::: Data extracts :::

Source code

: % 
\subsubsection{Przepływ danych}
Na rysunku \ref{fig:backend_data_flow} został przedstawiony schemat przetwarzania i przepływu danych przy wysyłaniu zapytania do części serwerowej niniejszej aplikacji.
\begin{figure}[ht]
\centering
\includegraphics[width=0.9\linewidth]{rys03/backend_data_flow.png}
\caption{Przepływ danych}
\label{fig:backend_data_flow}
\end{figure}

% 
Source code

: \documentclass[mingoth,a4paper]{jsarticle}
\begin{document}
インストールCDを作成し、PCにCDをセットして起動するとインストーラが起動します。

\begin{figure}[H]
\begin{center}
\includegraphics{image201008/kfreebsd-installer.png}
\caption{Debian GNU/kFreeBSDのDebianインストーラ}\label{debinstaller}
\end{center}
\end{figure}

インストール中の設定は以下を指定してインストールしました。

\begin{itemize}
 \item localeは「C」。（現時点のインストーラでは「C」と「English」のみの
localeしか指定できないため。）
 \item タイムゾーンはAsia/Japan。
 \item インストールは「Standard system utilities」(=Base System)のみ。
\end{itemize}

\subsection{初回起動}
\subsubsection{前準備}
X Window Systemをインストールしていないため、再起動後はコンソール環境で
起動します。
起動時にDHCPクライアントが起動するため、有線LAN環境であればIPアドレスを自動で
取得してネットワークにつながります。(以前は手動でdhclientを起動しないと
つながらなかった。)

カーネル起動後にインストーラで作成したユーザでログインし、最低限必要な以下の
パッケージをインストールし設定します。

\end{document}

:::

Each line holding the word "begin" must be copied from the data.

# Answer area:
\begin{figure}[ht]
\begin{document}
\begin{figure}[H]
\begin{center}
\begin{itemize}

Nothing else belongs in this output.